Which lines below hold the word "pytest"? Copy all of them.

Stored entries =
------

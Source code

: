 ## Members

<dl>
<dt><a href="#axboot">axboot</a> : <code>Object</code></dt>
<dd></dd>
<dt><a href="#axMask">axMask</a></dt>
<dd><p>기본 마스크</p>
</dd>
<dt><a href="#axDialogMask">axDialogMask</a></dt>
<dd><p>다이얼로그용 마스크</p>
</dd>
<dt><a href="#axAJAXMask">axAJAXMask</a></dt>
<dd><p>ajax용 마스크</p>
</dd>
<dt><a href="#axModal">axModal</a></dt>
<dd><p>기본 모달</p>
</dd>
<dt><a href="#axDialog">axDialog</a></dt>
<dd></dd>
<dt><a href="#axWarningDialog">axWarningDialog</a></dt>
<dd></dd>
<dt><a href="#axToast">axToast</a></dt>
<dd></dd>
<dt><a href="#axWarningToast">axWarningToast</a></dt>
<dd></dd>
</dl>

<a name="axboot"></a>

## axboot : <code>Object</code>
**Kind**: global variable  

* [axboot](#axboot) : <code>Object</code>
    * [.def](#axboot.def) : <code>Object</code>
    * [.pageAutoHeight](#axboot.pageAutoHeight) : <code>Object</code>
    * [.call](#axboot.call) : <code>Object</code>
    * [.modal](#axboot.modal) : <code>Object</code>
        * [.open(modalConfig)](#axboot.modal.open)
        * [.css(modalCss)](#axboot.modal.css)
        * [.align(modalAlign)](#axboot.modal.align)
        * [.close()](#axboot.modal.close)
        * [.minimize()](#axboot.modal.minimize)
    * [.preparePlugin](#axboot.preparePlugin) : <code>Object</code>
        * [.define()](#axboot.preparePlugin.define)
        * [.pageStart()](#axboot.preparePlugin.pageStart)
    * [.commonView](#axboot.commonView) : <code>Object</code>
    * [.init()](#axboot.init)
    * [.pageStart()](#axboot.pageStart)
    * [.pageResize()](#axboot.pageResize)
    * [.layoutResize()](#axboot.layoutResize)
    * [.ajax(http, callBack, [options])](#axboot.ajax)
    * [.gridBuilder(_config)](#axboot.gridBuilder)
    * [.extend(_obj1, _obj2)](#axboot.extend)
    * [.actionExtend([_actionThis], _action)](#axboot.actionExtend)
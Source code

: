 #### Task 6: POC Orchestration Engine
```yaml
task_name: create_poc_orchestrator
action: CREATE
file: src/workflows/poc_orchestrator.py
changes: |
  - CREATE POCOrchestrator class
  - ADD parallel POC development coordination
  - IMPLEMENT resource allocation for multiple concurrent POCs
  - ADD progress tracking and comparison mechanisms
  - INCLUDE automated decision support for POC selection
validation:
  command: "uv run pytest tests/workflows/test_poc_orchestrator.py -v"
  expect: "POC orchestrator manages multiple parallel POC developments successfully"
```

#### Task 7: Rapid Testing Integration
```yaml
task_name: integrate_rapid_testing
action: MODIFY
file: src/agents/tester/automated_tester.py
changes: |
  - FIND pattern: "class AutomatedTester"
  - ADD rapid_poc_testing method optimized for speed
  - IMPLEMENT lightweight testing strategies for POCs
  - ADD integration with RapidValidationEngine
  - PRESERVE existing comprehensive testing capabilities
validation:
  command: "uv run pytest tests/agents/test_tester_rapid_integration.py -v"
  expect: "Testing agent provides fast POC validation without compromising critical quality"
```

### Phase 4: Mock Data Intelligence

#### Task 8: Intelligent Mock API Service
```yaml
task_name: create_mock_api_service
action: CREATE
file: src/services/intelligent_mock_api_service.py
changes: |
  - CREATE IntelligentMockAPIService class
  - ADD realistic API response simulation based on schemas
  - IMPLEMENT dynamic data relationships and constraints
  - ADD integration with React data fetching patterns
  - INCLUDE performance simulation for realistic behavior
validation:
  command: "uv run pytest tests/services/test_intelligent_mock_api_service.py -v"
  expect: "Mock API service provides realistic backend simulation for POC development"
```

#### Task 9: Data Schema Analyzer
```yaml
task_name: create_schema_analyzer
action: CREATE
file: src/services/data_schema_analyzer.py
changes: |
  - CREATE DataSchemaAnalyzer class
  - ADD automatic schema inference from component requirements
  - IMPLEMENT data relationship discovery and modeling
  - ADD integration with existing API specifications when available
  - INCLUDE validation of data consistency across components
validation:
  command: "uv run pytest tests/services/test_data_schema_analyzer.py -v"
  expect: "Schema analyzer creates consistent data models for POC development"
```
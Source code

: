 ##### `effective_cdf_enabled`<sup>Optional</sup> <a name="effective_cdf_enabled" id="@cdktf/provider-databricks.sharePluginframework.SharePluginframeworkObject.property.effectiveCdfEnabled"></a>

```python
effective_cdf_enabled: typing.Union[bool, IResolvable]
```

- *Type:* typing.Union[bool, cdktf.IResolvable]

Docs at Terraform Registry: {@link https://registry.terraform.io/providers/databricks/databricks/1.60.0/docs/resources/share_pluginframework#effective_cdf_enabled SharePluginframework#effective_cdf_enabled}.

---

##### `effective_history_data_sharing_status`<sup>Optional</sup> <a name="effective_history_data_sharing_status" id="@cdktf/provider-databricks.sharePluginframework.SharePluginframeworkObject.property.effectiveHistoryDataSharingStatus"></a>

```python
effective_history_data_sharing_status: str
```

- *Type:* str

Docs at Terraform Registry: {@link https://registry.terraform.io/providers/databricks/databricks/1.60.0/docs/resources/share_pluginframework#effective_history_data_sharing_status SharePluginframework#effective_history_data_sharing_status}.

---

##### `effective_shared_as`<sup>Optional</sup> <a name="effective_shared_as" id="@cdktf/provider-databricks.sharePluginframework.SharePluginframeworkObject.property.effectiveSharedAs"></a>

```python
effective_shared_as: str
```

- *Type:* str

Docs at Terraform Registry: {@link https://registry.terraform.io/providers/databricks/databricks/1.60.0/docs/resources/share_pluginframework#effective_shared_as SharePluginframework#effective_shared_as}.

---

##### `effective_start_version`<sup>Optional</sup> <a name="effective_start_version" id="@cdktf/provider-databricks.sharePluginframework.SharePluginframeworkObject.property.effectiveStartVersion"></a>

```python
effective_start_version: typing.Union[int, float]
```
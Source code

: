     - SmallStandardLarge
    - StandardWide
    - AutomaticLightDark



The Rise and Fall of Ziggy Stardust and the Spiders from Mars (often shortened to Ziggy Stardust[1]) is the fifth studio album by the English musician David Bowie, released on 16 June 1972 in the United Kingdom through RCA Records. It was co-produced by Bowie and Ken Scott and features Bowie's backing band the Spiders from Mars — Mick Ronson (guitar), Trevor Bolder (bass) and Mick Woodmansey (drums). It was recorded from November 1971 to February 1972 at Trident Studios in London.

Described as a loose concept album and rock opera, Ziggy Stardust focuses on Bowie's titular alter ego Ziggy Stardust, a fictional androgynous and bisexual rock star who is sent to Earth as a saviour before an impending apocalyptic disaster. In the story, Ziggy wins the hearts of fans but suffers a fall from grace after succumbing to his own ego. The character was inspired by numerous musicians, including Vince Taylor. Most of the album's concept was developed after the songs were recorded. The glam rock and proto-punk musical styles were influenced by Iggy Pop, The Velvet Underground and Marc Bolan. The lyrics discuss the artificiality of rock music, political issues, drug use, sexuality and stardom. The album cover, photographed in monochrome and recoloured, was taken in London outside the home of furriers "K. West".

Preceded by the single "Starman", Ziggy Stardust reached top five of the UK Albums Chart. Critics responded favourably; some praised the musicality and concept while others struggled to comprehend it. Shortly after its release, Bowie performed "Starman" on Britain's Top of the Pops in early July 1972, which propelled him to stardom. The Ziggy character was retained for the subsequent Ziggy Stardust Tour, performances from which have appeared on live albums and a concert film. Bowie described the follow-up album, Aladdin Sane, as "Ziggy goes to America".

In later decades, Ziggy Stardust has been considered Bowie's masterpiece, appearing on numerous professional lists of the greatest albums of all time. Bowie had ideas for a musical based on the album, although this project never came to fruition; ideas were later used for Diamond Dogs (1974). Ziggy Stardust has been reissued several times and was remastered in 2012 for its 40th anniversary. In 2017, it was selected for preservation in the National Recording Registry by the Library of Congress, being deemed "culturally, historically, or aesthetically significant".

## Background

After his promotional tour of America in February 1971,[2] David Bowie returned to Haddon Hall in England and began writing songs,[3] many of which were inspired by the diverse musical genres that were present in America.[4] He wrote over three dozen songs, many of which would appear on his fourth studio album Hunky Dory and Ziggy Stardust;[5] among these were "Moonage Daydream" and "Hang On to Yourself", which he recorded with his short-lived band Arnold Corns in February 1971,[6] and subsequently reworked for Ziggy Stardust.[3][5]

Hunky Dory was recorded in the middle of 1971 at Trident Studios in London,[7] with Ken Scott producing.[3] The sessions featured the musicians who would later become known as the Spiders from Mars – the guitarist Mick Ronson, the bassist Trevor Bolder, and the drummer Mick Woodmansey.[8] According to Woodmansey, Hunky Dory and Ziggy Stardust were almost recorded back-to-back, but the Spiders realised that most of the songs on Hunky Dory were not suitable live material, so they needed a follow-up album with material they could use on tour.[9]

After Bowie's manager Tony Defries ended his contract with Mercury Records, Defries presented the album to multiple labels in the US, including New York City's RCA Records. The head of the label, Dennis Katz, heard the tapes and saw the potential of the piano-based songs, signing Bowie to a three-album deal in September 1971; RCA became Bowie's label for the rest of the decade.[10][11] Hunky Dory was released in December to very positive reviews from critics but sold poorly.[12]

------

Solution to the exercise =
  command: "uv run pytest tests/workflows/test_poc_orchestrator.py -v"
  command: "uv run pytest tests/agents/test_tester_rapid_integration.py -v"
  command: "uv run pytest tests/services/test_intelligent_mock_api_service.py -v"
  command: "uv run pytest tests/services/test_data_schema_analyzer.py -v"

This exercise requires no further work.